[Stored data]
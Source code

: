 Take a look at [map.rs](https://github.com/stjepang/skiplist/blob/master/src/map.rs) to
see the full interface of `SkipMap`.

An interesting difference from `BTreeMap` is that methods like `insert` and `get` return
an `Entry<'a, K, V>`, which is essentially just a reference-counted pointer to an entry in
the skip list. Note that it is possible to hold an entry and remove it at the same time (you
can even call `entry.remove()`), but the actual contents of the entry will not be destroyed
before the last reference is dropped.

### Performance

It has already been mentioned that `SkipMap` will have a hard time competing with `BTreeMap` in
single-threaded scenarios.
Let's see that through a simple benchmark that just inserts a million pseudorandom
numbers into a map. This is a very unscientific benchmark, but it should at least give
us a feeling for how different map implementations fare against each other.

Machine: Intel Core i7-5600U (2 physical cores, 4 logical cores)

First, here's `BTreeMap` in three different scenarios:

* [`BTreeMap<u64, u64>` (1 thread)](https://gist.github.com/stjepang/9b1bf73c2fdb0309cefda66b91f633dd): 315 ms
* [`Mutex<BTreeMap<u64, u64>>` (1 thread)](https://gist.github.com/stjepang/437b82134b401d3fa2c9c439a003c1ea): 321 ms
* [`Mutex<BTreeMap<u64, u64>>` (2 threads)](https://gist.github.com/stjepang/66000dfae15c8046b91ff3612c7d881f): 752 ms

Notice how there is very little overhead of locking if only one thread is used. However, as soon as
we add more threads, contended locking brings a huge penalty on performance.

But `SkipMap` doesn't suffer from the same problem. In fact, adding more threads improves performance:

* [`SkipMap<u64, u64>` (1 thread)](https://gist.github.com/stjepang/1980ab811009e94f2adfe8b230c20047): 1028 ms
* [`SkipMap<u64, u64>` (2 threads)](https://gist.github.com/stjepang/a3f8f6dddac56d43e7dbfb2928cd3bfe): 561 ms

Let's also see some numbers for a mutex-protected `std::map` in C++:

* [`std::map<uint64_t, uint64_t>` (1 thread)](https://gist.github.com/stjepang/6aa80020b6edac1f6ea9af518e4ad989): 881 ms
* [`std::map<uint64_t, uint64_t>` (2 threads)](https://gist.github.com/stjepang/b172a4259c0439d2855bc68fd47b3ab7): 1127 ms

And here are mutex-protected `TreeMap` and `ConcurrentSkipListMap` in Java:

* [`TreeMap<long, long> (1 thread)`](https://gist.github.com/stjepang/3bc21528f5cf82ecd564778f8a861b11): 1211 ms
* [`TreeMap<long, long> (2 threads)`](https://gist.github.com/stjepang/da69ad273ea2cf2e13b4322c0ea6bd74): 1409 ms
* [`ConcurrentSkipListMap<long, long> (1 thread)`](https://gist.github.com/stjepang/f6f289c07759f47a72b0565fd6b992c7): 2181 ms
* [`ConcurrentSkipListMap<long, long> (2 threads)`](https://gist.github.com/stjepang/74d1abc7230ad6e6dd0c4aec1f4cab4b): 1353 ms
...
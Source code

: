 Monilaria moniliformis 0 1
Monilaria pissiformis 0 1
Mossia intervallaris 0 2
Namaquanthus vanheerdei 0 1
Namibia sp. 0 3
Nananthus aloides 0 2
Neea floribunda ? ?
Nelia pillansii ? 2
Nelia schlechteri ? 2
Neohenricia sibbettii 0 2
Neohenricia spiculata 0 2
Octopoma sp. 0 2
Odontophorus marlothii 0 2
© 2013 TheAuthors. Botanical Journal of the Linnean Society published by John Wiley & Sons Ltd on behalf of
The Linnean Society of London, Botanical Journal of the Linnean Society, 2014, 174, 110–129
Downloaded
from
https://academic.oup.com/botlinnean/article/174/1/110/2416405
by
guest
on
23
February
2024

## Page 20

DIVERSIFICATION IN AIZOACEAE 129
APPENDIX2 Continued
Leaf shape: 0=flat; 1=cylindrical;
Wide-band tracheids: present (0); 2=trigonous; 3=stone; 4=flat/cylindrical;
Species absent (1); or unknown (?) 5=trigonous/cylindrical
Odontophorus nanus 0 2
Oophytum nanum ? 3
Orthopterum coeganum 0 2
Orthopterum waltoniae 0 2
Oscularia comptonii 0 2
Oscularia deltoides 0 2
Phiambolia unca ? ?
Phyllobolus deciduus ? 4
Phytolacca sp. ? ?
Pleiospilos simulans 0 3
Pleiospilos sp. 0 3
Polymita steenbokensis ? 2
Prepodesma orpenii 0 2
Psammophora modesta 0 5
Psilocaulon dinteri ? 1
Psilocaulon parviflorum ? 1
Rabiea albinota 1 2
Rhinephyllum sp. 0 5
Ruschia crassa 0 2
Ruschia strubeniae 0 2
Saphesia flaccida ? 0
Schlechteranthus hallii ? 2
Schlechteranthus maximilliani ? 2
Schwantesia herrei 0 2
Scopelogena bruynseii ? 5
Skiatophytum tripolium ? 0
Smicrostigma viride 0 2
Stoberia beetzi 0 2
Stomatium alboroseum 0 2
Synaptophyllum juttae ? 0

Your task -> Your answer should be the exact lines above from the one with "Nelia schlechteri ? 2" through the one with "Synaptophyllum juttae ? 0", both included, and nothing besides.

Answer space ->
Nelia schlechteri ? 2
Neohenricia sibbettii 0 2
Neohenricia spiculata 0 2
Octopoma sp. 0 2
Odontophorus marlothii 0 2
© 2013 TheAuthors. Botanical Journal of the Linnean Society published by John Wiley & Sons Ltd on behalf of
The Linnean Society of London, Botanical Journal of the Linnean Society, 2014, 174, 110–129
Downloaded
from
https://academic.oup.com/botlinnean/article/174/1/110/2416405
by
guest
on
23
February
2024

## Page 20

DIVERSIFICATION IN AIZOACEAE 129
APPENDIX2 Continued
Leaf shape: 0=flat; 1=cylindrical;
Wide-band tracheids: present (0); 2=trigonous; 3=stone; 4=flat/cylindrical;
Species absent (1); or unknown (?) 5=trigonous/cylindrical
Odontophorus nanus 0 2
Oophytum nanum ? 3
Orthopterum coeganum 0 2
Orthopterum waltoniae 0 2
Oscularia comptonii 0 2
Oscularia deltoides 0 2
Phiambolia unca ? ?
Phyllobolus deciduus ? 4
Phytolacca sp. ? ?
Pleiospilos simulans 0 3
Pleiospilos sp. 0 3
Polymita steenbokensis ? 2
Prepodesma orpenii 0 2
Psammophora modesta 0 5
Psilocaulon dinteri ? 1
Psilocaulon parviflorum ? 1
Rabiea albinota 1 2
Rhinephyllum sp. 0 5
Ruschia crassa 0 2
Ruschia strubeniae 0 2
Saphesia flaccida ? 0
Schlechteranthus hallii ? 2
Schlechteranthus maximilliani ? 2
Schwantesia herrei 0 2
Scopelogena bruynseii ? 5
Skiatophytum tripolium ? 0
Smicrostigma viride 0 2
Stoberia beetzi 0 2
Stomatium alboroseum 0 2
Synaptophyllum juttae ? 0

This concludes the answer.